ＣＨＯ細胞培養液から精製したインターフェロンベータ変異体のＳＤＳ−ＰＡＧＥ分析の結果を示した図である。ＣＨＯ細胞を使用して発現させたインターフェロンベータ変異体と天然型インターフェロンベータの抗ウイルス活性を比べた結果を示した図である。ＣＨＯ細胞を使用して発現させたインターフェロンベータ変異体と天然型インターフェロンベータの細胞増殖に対する阻害効果を比べた結果を示した図である。ＣＨＯ細胞を使用して発現させた天然型インターフェロンベータ及びインターフェロンベータ変異体の免疫調節機能を、Ａ５４９細胞でのＭＨＣクラスＩの活性化を通じて測定し、それを比べた結果を示した図である。
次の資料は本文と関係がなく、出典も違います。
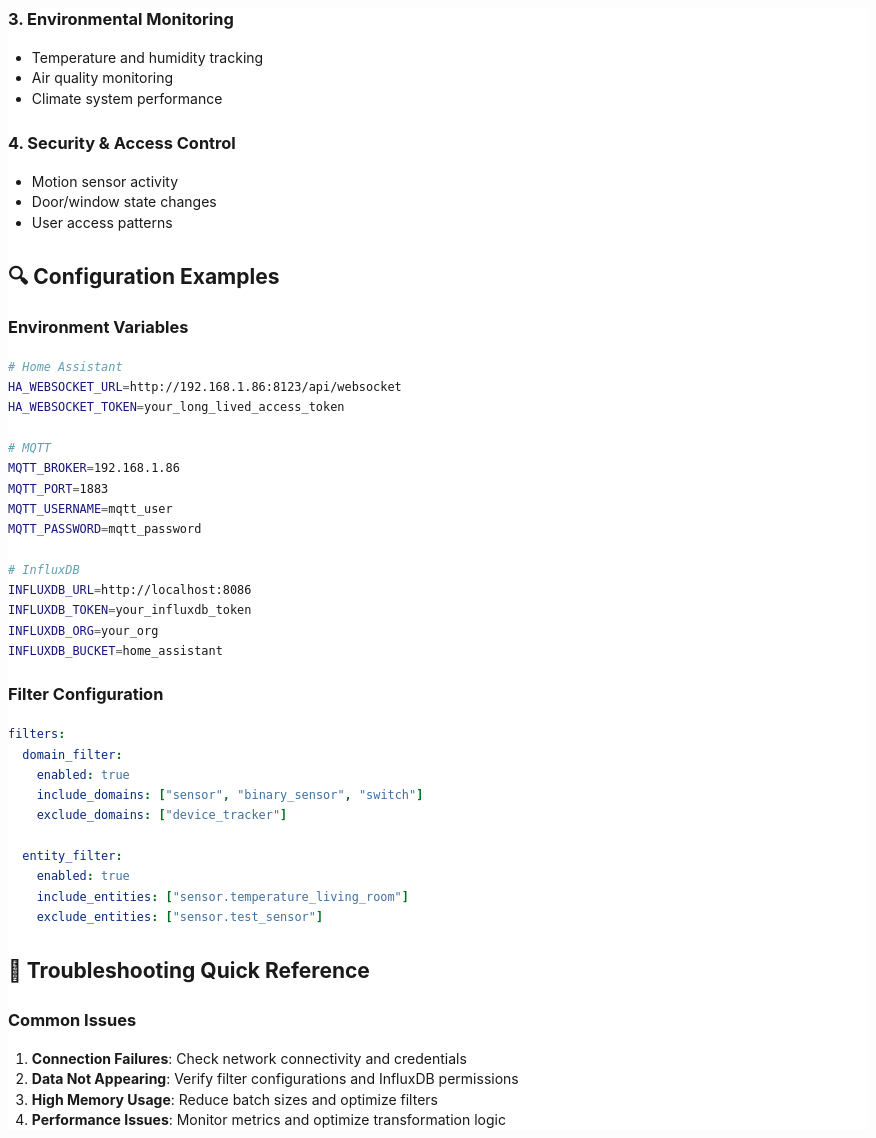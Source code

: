 ### **3. Environmental Monitoring**
- Temperature and humidity tracking
- Air quality monitoring
- Climate system performance

### **4. Security & Access Control**
- Motion sensor activity
- Door/window state changes
- User access patterns

## 🔍 **Configuration Examples**

### **Environment Variables**
```bash
# Home Assistant
HA_WEBSOCKET_URL=http://192.168.1.86:8123/api/websocket
HA_WEBSOCKET_TOKEN=your_long_lived_access_token

# MQTT
MQTT_BROKER=192.168.1.86
MQTT_PORT=1883
MQTT_USERNAME=mqtt_user
MQTT_PASSWORD=mqtt_password

# InfluxDB
INFLUXDB_URL=http://localhost:8086
INFLUXDB_TOKEN=your_influxdb_token
INFLUXDB_ORG=your_org
INFLUXDB_BUCKET=home_assistant
```

### **Filter Configuration**
```yaml
filters:
  domain_filter:
    enabled: true
    include_domains: ["sensor", "binary_sensor", "switch"]
    exclude_domains: ["device_tracker"]
  
  entity_filter:
    enabled: true
    include_entities: ["sensor.temperature_living_room"]
    exclude_entities: ["sensor.test_sensor"]
```

## 🚨 **Troubleshooting Quick Reference**

### **Common Issues**
1. **Connection Failures**: Check network connectivity and credentials
2. **Data Not Appearing**: Verify filter configurations and InfluxDB permissions
3. **High Memory Usage**: Reduce batch sizes and optimize filters
4. **Performance Issues**: Monitor metrics and optimize transformation logic
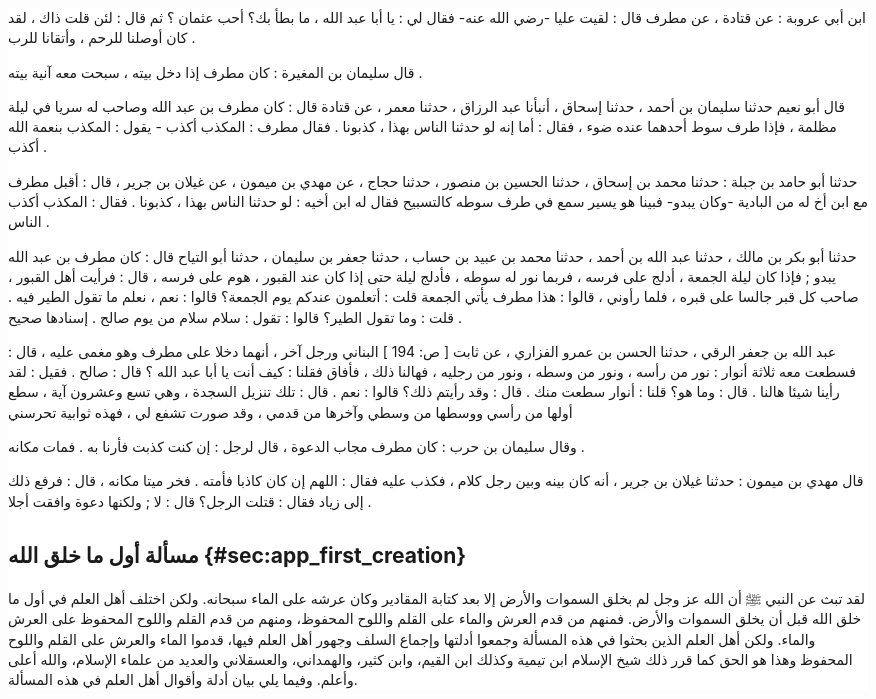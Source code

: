 ابن أبي عروبة : عن قتادة ، عن مطرف قال : لقيت عليا -رضي الله عنه- فقال
لي : يا أبا عبد الله ، ما بطأ بك؟ أحب عثمان ؟ ثم قال : لئن قلت ذاك ، لقد
كان أوصلنا للرحم ، وأتقانا للرب .

قال سليمان بن المغيرة : كان مطرف إذا دخل بيته ، سبحت معه آنية بيته .

قال أبو نعيم حدثنا سليمان بن أحمد ، حدثنا إسحاق ، أنبأنا عبد الرزاق ،
حدثنا معمر ، عن قتادة قال : كان مطرف بن عبد الله وصاحب له سريا في ليلة
مظلمة ، فإذا طرف سوط أحدهما عنده ضوء ، فقال : أما إنه لو حدثنا الناس
بهذا ، كذبونا . فقال مطرف : المكذب أكذب - يقول : المكذب بنعمة الله أكذب
.

حدثنا أبو حامد بن جبلة : حدثنا محمد بن إسحاق ، حدثنا الحسين بن منصور ،
حدثنا حجاج ، عن مهدي بن ميمون ، عن غيلان بن جرير ، قال : أقبل مطرف مع
ابن أخ له من البادية -وكان يبدو- فبينا هو يسير سمع في طرف سوطه كالتسبيح
فقال له ابن أخيه : لو حدثنا الناس بهذا ، كذبونا . فقال : المكذب أكذب
الناس .

حدثنا أبو بكر بن مالك ، حدثنا عبد الله بن أحمد ، حدثنا محمد بن عبيد بن
حساب ، حدثنا جعفر بن سليمان ، حدثنا أبو التياح قال : كان مطرف بن عبد
الله يبدو ; فإذا كان ليلة الجمعة ، أدلج على فرسه ، فربما نور له سوطه ،
فأدلج ليلة حتى إذا كان عند القبور ، هوم على فرسه ، قال : فرأيت أهل
القبور ، صاحب كل قبر جالسا على قبره ، فلما رأوني ، قالوا : هذا مطرف يأتي
الجمعة قلت : أتعلمون عندكم يوم الجمعة؟ قالوا : نعم ، نعلم ما تقول الطير
فيه . قلت : وما تقول الطير؟ قالوا : تقول : سلام سلام من يوم صالح .
إسنادها صحيح .

عبد الله بن جعفر الرقي ، حدثنا الحسن بن عمرو الفزاري ، عن ثابت \[ ص: 194
\] البناني ورجل آخر ، أنهما دخلا على مطرف وهو مغمى عليه ، قال : فسطعت
معه ثلاثة أنوار : نور من رأسه ، ونور من وسطه ، ونور من رجليه ، فهالنا
ذلك ، فأفاق فقلنا : كيف أنت يا أبا عبد الله ؟ قال : صالح . فقيل : لقد
رأينا شيئا هالنا . قال : وما هو؟ قلنا : أنوار سطعت منك . قال : وقد رأيتم
ذلك؟ قالوا : نعم . قال : تلك تنزيل السجدة ، وهي تسع وعشرون آية ، سطع
أولها من رأسي ووسطها من وسطي وآخرها من قدمي ، وقد صورت تشفع لي ، فهذه
ثوابية تحرسني

وقال سليمان بن حرب : كان مطرف مجاب الدعوة ، قال لرجل : إن كنت كذبت فأرنا
به . فمات مكانه .

قال مهدي بن ميمون : حدثنا غيلان بن جرير ، أنه كان بينه وبين رجل كلام ،
فكذب عليه فقال : اللهم إن كان كاذبا فأمته . فخر ميتا مكانه ، قال : فرفع
ذلك إلى زياد فقال : قتلت الرجل؟ قال : لا ; ولكنها دعوة وافقت أجلا .

## مسألة أول ما خلق الله {#sec:app_first_creation}

لقد تبث عن النبي ﷺ أن الله عز وجل لم بخلق السموات والأرض إلا بعد كتابة
المقادير وكان عرشه على الماء سبحانه. ولكن اختلف أهل العلم في أول ما خلق
الله قبل أن يخلق السموات والأرض. فمنهم من قدم العرش والماء على القلم
واللوح المحفوظ، ومنهم من قدم القلم واللوح المحفوظ على العرش والماء. ولكن
أهل العلم الذين بحثوا في هذه المسألة وجمعوا أدلتها وإجماع السلف وجهور
أهل العلم فيها، قدموا الماء والعرش على القلم واللوح المحفوظ وهذا هو الحق
كما قرر ذلك شيخ الإسلام ابن تيمية وكذلك ابن القيم، وابن كثير، والهمداني،
والعسقلاني والعديد من علماء الإسلام، والله أعلى وأعلم. وفيما يلي بيان
أدلة وأقوال أهل العلم في هذه المسألة.
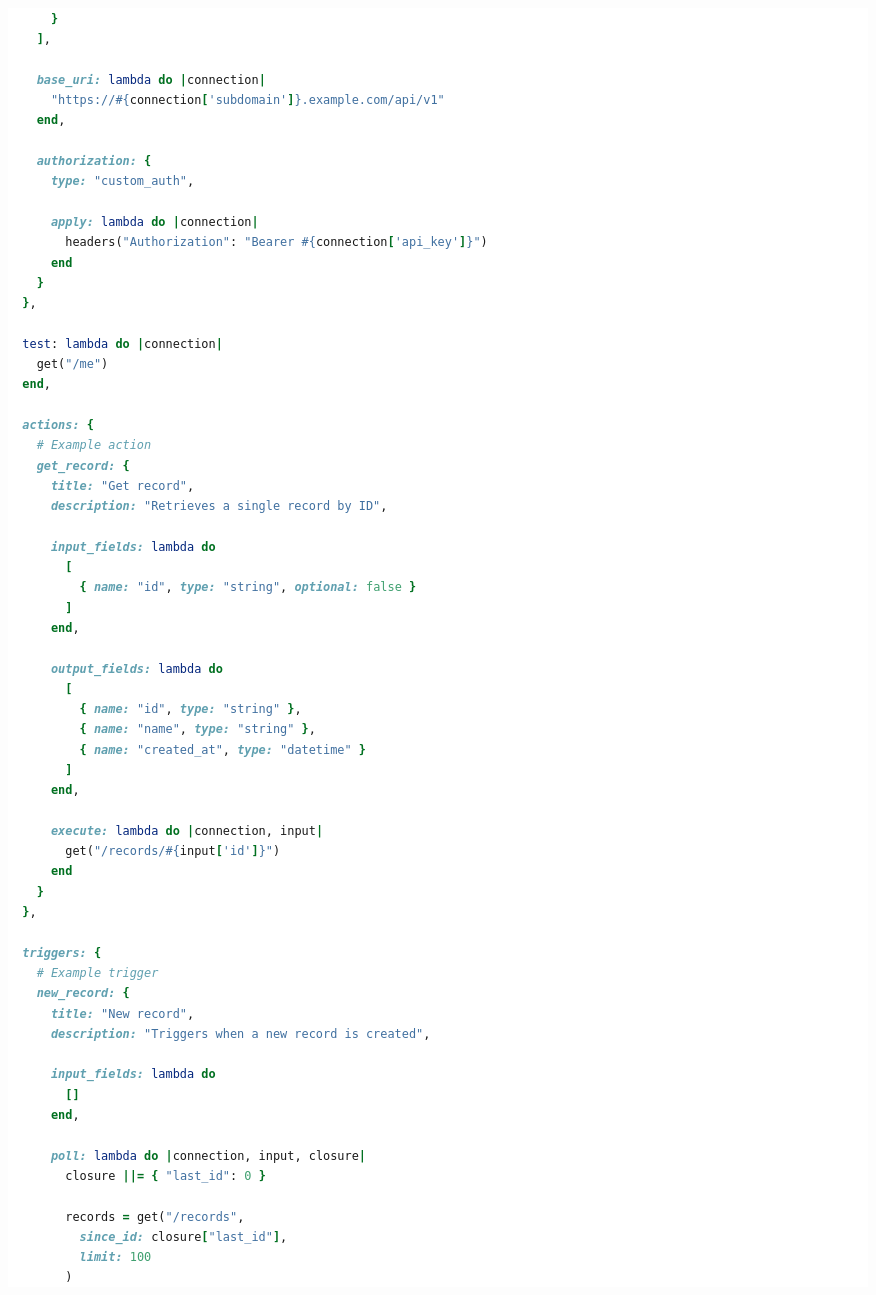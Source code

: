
 ```ruby
      }
    ],
    
    base_uri: lambda do |connection|
      "https://#{connection['subdomain']}.example.com/api/v1"
    end,
    
    authorization: {
      type: "custom_auth",
      
      apply: lambda do |connection|
        headers("Authorization": "Bearer #{connection['api_key']}")
      end
    }
  },
  
  test: lambda do |connection|
    get("/me")
  end,
  
  actions: {
    # Example action
    get_record: {
      title: "Get record",
      description: "Retrieves a single record by ID",
      
      input_fields: lambda do
        [
          { name: "id", type: "string", optional: false }
        ]
      end,
      
      output_fields: lambda do
        [
          { name: "id", type: "string" },
          { name: "name", type: "string" },
          { name: "created_at", type: "datetime" }
        ]
      end,
      
      execute: lambda do |connection, input|
        get("/records/#{input['id']}")
      end
    }
  },
  
  triggers: {
    # Example trigger
    new_record: {
      title: "New record",
      description: "Triggers when a new record is created",
      
      input_fields: lambda do
        []
      end,
      
      poll: lambda do |connection, input, closure|
        closure ||= { "last_id": 0 }
        
        records = get("/records", 
          since_id: closure["last_id"],
          limit: 100
        )
```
ＣＨＯ細胞を使用して発現させた天然型インターフェロンベータ及びインターフェロンベータ変異体のラットの時間別血中残留濃度を示した図である。

Claims

配列番号２で表されるアミノ酸配列の２７番目アミノ酸Ｘａａがセリンまたはスレオニンであるポリペプチドにおいて、２５番目アミノ酸であるアスパラギン残基にＮ−結合型糖鎖を含むヒトインターフェロンベータ変異体。
配列番号２で表されるアミノ酸配列の２７番目アミノ酸Ｘａａがセリンまたはスレオニンであるポリペプチドにおいて、前記ポリペプチドのＣ−末端にグリシン−アスパラギン−イソロイシン−スレオニン−バリン配列が付加され、２５番目アミノ酸であるアスパラギン残基および前記付加配列のアスパラギン残基にＮ−結合型糖鎖を含むヒトインターフェロンベータ変異体。
請求項１〜２のいずれか一項に記載のヒトインターフェロンベータ変異体をコードするポリヌクレオチド。
請求項３に記載のヒトインターフェロンベータ変異体をコードするポリヌクレオチドを含む、ヒトインターフェロンベータ変異体の発現ベクター。
請求項４に記載の発現ベクターで形質転換された動物細胞。
請求項５に記載の動物細胞を培養する工程を含む、ヒトインターフェロンベータ変異体の製造方法。
請求項１〜２のいずれか一項に記載のヒトインターフェロンベータ変異体を含む薬剤学的組成物。
薬剤学的組成物が、天然型ヒトインターフェロンベータが有する薬理効果を有することを特徴とする、請求項７に記載の薬剤学的組成物。
薬剤学的組成物が、天然型ヒトインターフェロンベータが有する薬理効果を有し、該薬理効果が、多発性硬化症、癌、自己免疫疾患、ウイルス感染、ＨＩＶ関連疾病およびＣ型肝炎からなる群から選択される疾病の予防または治療の薬理効果であることを特徴とする、請求項７に記載の薬剤学的組成物。